BEGIN Records

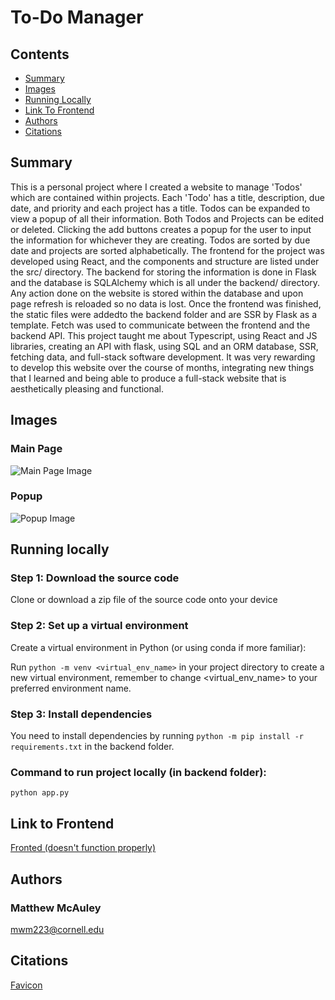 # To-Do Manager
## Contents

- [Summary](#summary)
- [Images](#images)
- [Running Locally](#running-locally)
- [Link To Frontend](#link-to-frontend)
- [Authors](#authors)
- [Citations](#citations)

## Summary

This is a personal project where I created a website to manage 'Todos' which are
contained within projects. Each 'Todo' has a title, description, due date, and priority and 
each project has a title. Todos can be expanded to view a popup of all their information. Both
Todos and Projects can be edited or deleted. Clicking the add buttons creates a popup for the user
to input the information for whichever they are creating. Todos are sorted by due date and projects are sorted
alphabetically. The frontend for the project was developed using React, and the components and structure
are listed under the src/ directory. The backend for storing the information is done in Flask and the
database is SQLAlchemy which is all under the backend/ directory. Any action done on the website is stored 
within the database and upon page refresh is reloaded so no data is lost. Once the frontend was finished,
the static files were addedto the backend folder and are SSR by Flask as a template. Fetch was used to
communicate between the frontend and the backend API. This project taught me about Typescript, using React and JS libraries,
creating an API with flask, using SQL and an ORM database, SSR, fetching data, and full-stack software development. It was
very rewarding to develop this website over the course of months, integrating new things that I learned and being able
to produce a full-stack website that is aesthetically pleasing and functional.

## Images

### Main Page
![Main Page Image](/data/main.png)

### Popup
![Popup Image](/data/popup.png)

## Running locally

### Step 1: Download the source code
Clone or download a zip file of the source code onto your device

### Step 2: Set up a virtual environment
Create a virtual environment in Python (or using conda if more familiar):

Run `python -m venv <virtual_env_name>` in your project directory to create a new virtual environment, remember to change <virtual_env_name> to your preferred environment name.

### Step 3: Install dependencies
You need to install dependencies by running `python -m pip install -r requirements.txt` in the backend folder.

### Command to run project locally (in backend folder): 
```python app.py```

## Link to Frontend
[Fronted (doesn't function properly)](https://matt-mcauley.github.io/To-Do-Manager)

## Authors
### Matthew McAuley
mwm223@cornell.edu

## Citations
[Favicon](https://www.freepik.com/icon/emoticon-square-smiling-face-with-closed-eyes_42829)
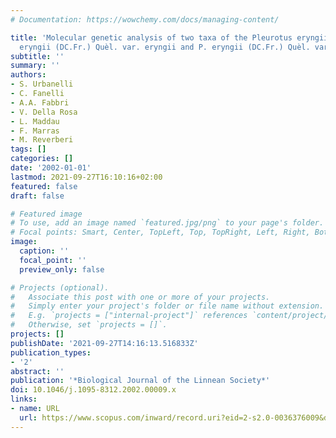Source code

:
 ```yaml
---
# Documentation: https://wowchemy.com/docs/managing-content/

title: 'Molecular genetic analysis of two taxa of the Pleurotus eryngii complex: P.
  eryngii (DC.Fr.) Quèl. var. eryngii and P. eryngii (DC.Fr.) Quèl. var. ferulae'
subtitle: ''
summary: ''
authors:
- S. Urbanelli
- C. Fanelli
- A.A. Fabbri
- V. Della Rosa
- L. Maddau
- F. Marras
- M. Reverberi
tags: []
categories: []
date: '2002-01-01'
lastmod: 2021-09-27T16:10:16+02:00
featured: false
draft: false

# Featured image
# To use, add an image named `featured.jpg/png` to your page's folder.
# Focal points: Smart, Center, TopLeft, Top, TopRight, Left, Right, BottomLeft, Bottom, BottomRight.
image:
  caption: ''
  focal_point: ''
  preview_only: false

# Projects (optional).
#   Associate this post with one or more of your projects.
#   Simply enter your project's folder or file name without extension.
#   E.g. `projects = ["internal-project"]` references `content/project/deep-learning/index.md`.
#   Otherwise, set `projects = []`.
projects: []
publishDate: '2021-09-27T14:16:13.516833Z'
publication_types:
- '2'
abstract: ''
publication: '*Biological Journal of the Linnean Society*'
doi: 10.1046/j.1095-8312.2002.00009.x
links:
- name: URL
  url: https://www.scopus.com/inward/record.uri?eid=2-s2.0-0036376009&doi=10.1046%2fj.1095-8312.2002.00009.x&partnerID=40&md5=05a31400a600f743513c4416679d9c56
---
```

END Records
BEGIN Records

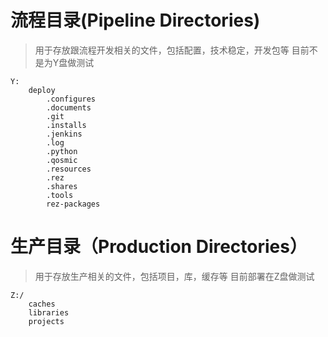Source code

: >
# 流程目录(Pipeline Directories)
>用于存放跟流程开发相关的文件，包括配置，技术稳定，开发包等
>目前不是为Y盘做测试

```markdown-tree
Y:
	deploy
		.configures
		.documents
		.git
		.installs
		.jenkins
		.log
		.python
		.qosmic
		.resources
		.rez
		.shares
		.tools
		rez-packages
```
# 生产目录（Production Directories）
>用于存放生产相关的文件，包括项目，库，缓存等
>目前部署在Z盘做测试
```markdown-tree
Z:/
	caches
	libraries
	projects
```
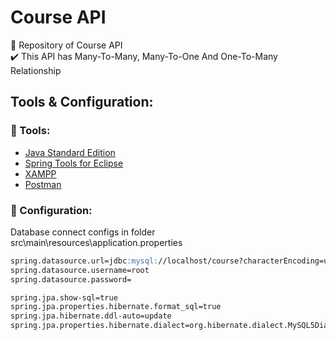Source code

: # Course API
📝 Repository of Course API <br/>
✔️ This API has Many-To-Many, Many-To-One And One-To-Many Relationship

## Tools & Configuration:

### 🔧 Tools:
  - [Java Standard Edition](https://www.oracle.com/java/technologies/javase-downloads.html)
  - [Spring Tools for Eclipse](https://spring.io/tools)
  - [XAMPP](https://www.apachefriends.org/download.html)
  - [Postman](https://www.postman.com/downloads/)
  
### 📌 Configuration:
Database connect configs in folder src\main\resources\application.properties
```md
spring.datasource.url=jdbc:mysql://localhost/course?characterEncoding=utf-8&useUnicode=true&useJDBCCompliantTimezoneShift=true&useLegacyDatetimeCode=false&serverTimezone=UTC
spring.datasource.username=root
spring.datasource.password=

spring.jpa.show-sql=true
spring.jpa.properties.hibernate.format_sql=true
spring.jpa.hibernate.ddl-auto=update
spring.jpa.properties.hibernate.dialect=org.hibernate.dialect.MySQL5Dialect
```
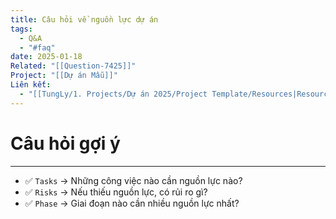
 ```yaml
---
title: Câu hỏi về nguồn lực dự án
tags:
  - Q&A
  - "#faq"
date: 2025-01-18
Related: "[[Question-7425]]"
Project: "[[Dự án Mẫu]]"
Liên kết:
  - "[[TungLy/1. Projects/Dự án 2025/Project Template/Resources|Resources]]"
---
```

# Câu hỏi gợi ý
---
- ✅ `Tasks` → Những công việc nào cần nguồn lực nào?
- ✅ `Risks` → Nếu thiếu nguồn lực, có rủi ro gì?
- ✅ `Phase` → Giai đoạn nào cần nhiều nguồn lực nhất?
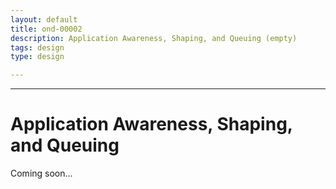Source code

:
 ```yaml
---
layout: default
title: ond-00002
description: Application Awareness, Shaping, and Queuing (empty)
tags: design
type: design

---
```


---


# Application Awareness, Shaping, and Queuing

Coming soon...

END Records
BEGIN Records

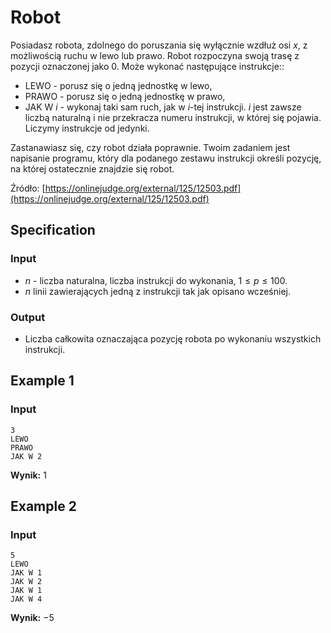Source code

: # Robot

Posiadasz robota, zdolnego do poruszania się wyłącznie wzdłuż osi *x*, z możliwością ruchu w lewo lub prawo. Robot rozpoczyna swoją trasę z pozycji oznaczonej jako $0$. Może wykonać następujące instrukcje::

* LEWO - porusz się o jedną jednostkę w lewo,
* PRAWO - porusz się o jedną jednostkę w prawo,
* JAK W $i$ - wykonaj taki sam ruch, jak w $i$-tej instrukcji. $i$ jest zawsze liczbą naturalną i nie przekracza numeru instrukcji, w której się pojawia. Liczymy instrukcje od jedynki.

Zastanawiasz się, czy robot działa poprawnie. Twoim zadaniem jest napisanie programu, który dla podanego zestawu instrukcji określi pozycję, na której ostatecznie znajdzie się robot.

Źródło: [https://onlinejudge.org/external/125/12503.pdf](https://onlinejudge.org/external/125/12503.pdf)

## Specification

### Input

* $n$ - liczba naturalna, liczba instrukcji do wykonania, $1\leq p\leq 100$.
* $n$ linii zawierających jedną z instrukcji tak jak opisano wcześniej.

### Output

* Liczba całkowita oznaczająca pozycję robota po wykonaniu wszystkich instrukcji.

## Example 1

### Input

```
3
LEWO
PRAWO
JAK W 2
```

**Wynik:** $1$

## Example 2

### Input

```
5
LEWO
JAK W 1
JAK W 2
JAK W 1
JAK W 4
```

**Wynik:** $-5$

END Records

--- What to work on ---
Search the data above for the word "instrukcje", then gather each line in which it appears.

--- Response ---
Posiadasz robota, zdolnego do poruszania się wyłącznie wzdłuż osi *x*, z możliwością ruchu w lewo lub prawo. Robot rozpoczyna swoją trasę z pozycji oznaczonej jako $0$. Może wykonać następujące instrukcje::
* JAK W $i$ - wykonaj taki sam ruch, jak w $i$-tej instrukcji. $i$ jest zawsze liczbą naturalną i nie przekracza numeru instrukcji, w której się pojawia. Liczymy instrukcje od jedynki.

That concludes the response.